Angélica Torres –
Todo poeta passa do momento crucial de dar um basta na disciplina de só acumular poemas para o de juntar energia e se inaugurar publicamente como tal, estando ou não maduro para tanto. Maria Maia, cineasta e artista plástica acreana-brasiliense, vive em 2018 essa fase feliz: lançou há menos de dois meses Desejante, seu primeiro livro, constituído de poemas mais recentes, e na próxima terça, 20/11, a partir das 18h, lança no Beirute (109 Sul - Brasília), Quase toda poesia, reunindo cerca de 300 poemas produzidos nos últimos 42 anos.
O projeto na verdade vinha sendo gestado desde 2010 e só se tornou viável pelo patrocínio do Fundo de Apoio à Cultura (FAC-DF). Maria Maia poderia ter produzido vários livros, com tantos poemas escritos em quatro décadas. Mas preferiu se colocar em dia com a vasta produção, juntando todos em um só e distribuindo os poemas em onze blocos – “Metafísicos e Concretos”; “Poemas Amigos”; “Poemas Brasílicos”; “Outros Cantos”; “Quase Hai Cais”; “Doídos”; “Amoráveis”; “Elementais”; “Poética”; “Queridos” e “Confessionais”.

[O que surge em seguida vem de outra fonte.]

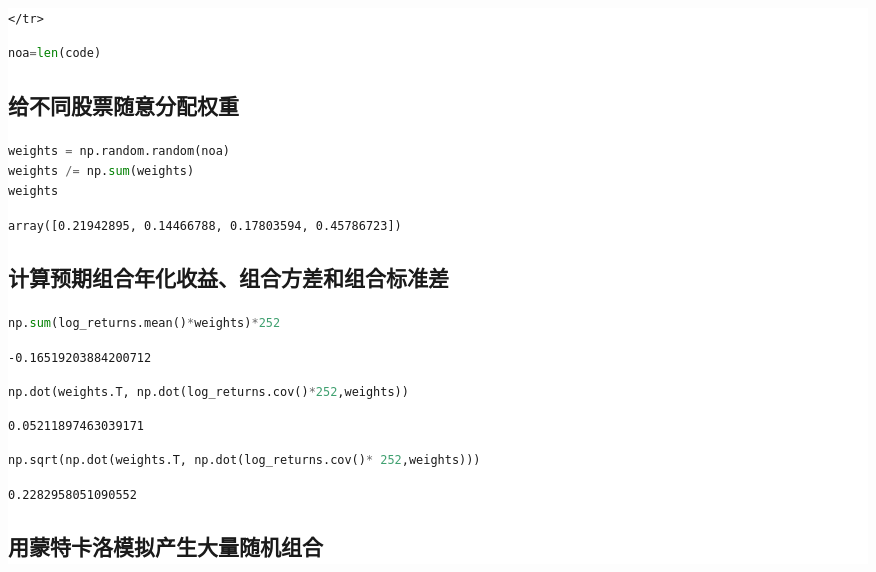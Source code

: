     </tr>
  </tbody>
</table>
</div>




```python
noa=len(code)
```

## 给不同股票随意分配权重


```python
weights = np.random.random(noa)
weights /= np.sum(weights)
weights
```




    array([0.21942895, 0.14466788, 0.17803594, 0.45786723])



## 计算预期组合年化收益、组合方差和组合标准差


```python
np.sum(log_returns.mean()*weights)*252
```




    -0.16519203884200712




```python
np.dot(weights.T, np.dot(log_returns.cov()*252,weights))
```




    0.05211897463039171




```python
np.sqrt(np.dot(weights.T, np.dot(log_returns.cov()* 252,weights)))
```




    0.2282958051090552



## 用蒙特卡洛模拟产生大量随机组合
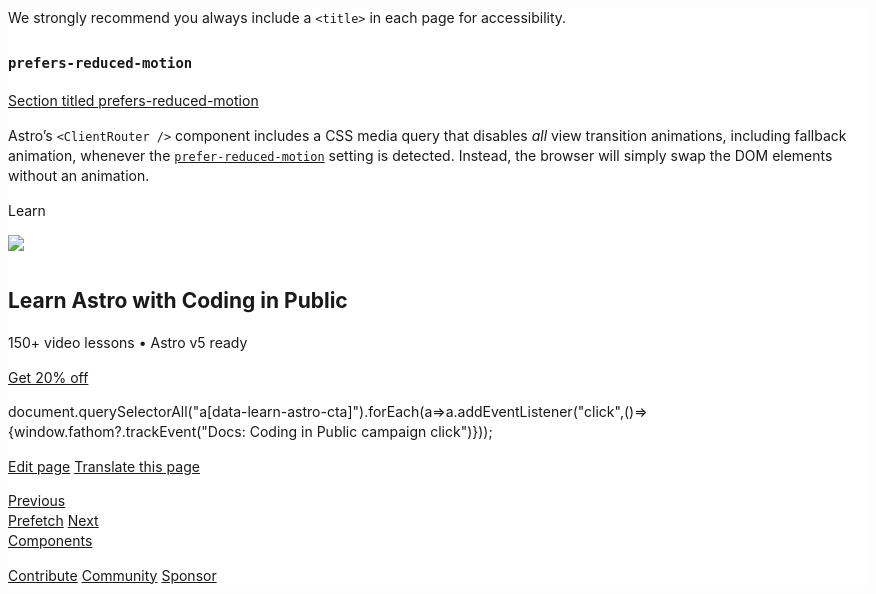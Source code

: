 We strongly recommend you always include a `<title>` in each page for accessibility.

### `prefers-reduced-motion`

[Section titled prefers-reduced-motion](#prefers-reduced-motion)

Astro’s `<ClientRouter />` component includes a CSS media query that disables _all_ view transition animations, including fallback animation, whenever the [`prefer-reduced-motion`](https://developer.mozilla.org/en-US/docs/Web/CSS/@media/prefers-reduced-motion) setting is detected. Instead, the browser will simply swap the DOM elements without an animation.

Learn

![](/_astro/CodingInPublic.DpaYu7Qd_5sx41.webp)

Learn Astro with **Coding in Public**
-------------------------------------

150+ video lessons • Astro v5 ready

[Get 20% off](https://learnastro.dev?code=ASTRO_PROMO)

document.querySelectorAll("a\[data-learn-astro-cta\]").forEach(a=>a.addEventListener("click",()=>{window.fathom?.trackEvent("Docs: Coding in Public campaign click")}));

[Edit page](https://github.com/withastro/docs/edit/main/src/content/docs/en/guides/view-transitions.mdx) [Translate this page](https://contribute.docs.astro.build/guides/i18n/)

[Previous  
Prefetch](/en/guides/prefetch/) [Next  
Components](/en/basics/astro-components/)

[Contribute](/en/contribute/) [Community](https://astro.build/chat) [Sponsor](https://opencollective.com/astrodotbuild)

Neles estão presentes, em conteúdo e forma, a intimidade com que ela trama suas palavras e a sensibilidade e delicadeza com que se conduz na vida. E a poeta não esconde a influência que os irmãos Campos exerceram em sua formação literária – Haroldo com suas esplêndidas traduções viabilizando um universo de conhecimentos e a poesia de Augusto a tocando especialmente e estimulando o seu próprio pendor para versejar.
“Saí em busca desse manancial que eles dois nos ofereceram, e como poeta procurei o ritmo, mais que a rima, nos meus versos”, tendência que, aliás, deu a ela outra vertente de trabalho ̶ a de poeta-letrista de canções em parceria com amigos músicos. Amplamente reconhecida pela excelência de suas performances, Maria Maia promete recitar alguns poemas no lançamento e também convidar amigos a se juntarem a ela no sarau. (Abaixo, a capa do livro, desenhada pela própria Maria Maia)

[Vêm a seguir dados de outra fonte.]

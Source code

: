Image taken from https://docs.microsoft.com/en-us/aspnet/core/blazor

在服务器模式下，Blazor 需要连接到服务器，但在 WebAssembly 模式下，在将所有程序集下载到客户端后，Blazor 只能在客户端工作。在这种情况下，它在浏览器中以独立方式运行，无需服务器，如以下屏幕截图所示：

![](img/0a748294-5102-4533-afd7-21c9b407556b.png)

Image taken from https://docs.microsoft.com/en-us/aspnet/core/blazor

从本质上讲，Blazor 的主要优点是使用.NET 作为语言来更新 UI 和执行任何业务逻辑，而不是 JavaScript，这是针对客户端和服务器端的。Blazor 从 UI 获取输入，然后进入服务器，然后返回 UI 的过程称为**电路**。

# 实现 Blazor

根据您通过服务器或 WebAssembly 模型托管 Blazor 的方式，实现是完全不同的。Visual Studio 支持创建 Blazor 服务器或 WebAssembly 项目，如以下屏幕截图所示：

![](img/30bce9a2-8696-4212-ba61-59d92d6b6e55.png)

Engajamento - “A poesia precisa resgatar a oralidade, ser transmitida em praça pública e nos dar alento pra lutar pela humanidade, instaurar a conexão e a compaixão com os que nada têm, nem mesmo forças pra lutar, porque, mesmo na barbárie é necessário haver resistência”, assevera Maria Maia. Ela enfatiza que o pior exílio é o cumprido na própria pátria, mas lembra que a poeta portuguesa Sophia de Mello Breyner Andresen passou o salazarismo na resistência e sobreviveu. “O exemplo dela me interessa”, afirma.

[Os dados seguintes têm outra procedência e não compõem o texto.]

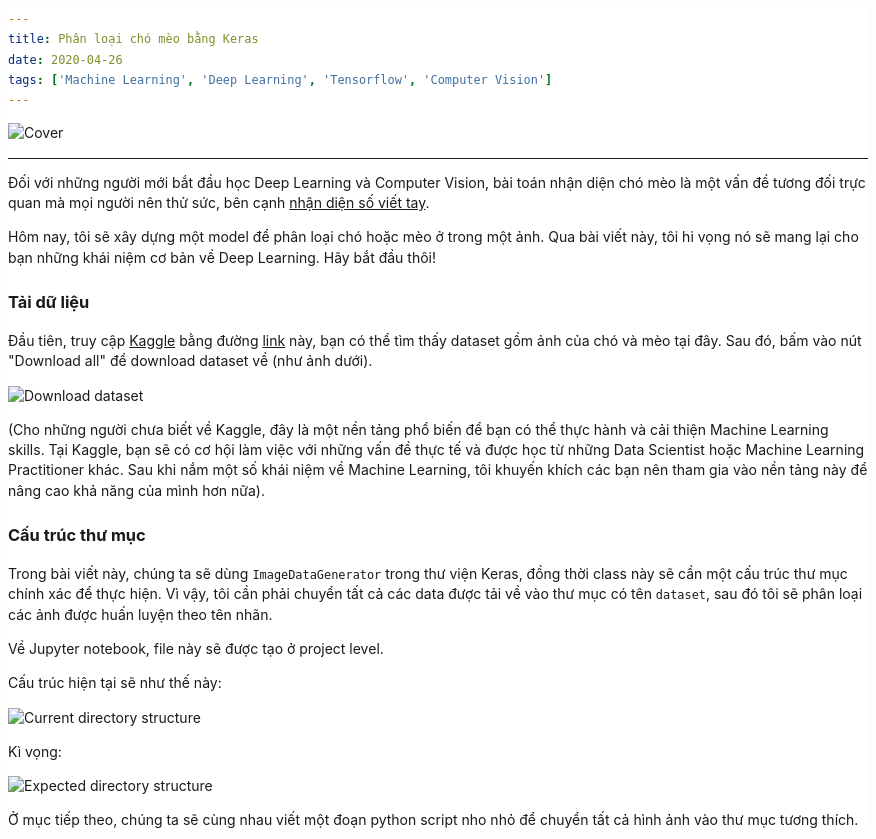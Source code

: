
 ```yaml
---
title: Phân loại chó mèo bằng Keras
date: 2020-04-26
tags: ['Machine Learning', 'Deep Learning', 'Tensorflow', 'Computer Vision']
---
```


![Cover](../../../assets/images/2020-04-26/cover.jpg)

---

Đối với những người mới bắt đầu học Deep Learning và Computer Vision, bài toán nhận diện chó mèo là một vấn đề tương đối trực quan mà mọi người nên thử sức, bên cạnh [nhận diện số viết tay](https://en.wikipedia.org/wiki/MNIST_database).

Hôm nay, tôi sẽ xây dựng một model để phân loại chó hoặc mèo ở trong một ảnh. Qua bài viết này, tôi hi vọng nó sẽ mang lại cho bạn những khái niệm cơ bản về Deep Learning. Hãy bắt đầu thôi!



### Tải dữ liệu

Đầu tiên, truy cập [Kaggle](https://www.kaggle.com/) bằng đường [link](https://www.kaggle.com/c/dogs-vs-cats/data) này, bạn có thể tìm thấy dataset gồm ảnh của chó và mèo tại đây. Sau đó, bấm vào nút "Download all" để download dataset về (như ảnh dưới).

![Download dataset](../../../assets/images/2020-04-26/download-dataset.png)

(Cho những người chưa biết về Kaggle, đây là một nền tảng phổ biến để bạn có thể thực hành và cải thiện Machine Learning skills. Tại Kaggle, bạn sẽ có cơ hội làm việc với những vấn đề thực tế và được học từ những Data Scientist hoặc Machine Learning Practitioner khác. Sau khi nắm một số khái niệm về Machine Learning, tôi khuyến khích các bạn nên tham gia vào nền tảng này để nâng cao khả năng của mình hơn nữa).



### Cấu trúc thư mục

Trong bài viết này, chúng ta sẽ dùng `ImageDataGenerator` trong thư viện Keras, đồng thời class này sẽ cần một cấu trúc thư mục chính xác để thực hiện. Vì vậy, tôi cần phải chuyển tất cả các data được tải về vào thư mục có tên `dataset`, sau đó tôi sẽ phân loại các ảnh được huấn luyện theo tên nhãn.

Về Jupyter notebook, file này sẽ được tạo ở project level.

Cấu trúc hiện tại sẽ như thế này:

![Current directory structure](../../../assets/images/2020-04-26/directory-structure.png)

Kì vọng:

![Expected directory structure](../../../assets/images/2020-04-26/directory-structure-2.png)

Ở mục tiếp theo, chúng ta sẽ cùng nhau viết một đoạn python script nho nhỏ để chuyển tất cả hình ảnh vào thư mục tương thích.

Maria recorda os muitos movimentos poéticos que Brasília manteve nos anos 1990, quando, ressalta, durante o governo de FHC, se vivia mal no país – “o povo nordestino comia palma ralada como cuscuz e não dispunha de água”. Agora, continua ela, quando o fascismo se instaura com vigor, é preciso fazer ainda mais poesia, gerar a arte, a esperança e levá-las aos espaços públicos. “Isso porque, entre os humanos, que devemos pôr para frente, há também os inumanos, que só se interessam por destruições. Fascistas vivem numa falta sem fundo, nada supre sua pobreza de espírito”, analisa.
Apesar do discurso progressista de Maria Maia, o leitor não vai encontrar em Quase Toda Poesia um bloco inteiramente dedicado ao tema. Há alguns poemas de teor sociopolítico distribuídos pelo livro e são esses, por sinal, os que mais motivam a leitura apaixonada da poeta, como Dossel Brasília, no qual está o seguinte trecho:
(...) Os funcionários, bancários e atendentes/ os balconistas, sapateiros, professores e serventes/ os cantores, diaristas e estudantes/ desempregados, famintos, atores e o povo em geral / assistem atônitos ao frenesi das lacraias e dos lacaios do capital/ que sem dó nem pena transformam o Brasil em nação guabiru (...). E como em “Quarto e Sala”: No quarto/sonho paz/ sonho pão/ sonho terra. Na sala/ admirável mundo novo que a tela descerra:/ nova dor, nova fome, nova guerra.
Palavras de artistas - O livro é apresentado/prefaciado por Ana Miranda, que inicia o texto cantando a beleza da poeta: “Maria Maia é tão linda! Primeiro vejamos o semblante: a delicadeza. Ela lembra uma libélula, uma porcelana, algo assim (...)” e pelo cineasta e professor João Lanari, que compara o sopro da poeta ao da respiração de João Gilberto: (...) “Os poemas da Maria também respiram, impressos na folha branca, por abstração (...)”.
O poeta Chico Alvim a brinda com um poema de sua lavra: Maria Maia existe?/ Que dúvida mais insólita/ Pois você não a vê ali?/ É que quando você lê/ os poemas dela ou ouve/quando ela os diz/sobretudo aqueles em que / ela excede a si/ (quando desnasce e nasce)/ é a poesia que está dizendo / eu é que existo nela/ eu é que estou ali.
E o artista, fotógrafo e músico da extinta banda Marciano Sodomita, Rogério Maldonado, a homenageia não menos carinhosamente, assim: “Maria é traço, é cor, palavra, som, imagem, luz e movimento. Uma florzinha do Norte que adotou o Cerrado. Tal qual as flores daqui, é pequena, tem aparência delicada e a incrível força de resistir, renascer, crescer e florescer, após o longo período da seca”.
Serviço:
Lançamento do livro: QUASE TODA POESIA – De Maria Maia (Imagem no Ar Edições, 2018 – 312 páginas).
Lançamento: Dia 20 de novembro, terça-feira, a partir das 18h.
Local: Bar Beirute (Quadra 109 Sul), Brasília.
Preço: R$ 20,00
Projeto gráfico: Wagner Hermusche.
(*) São da autora a ilustração da capa e as iluminuras no pé de cada página.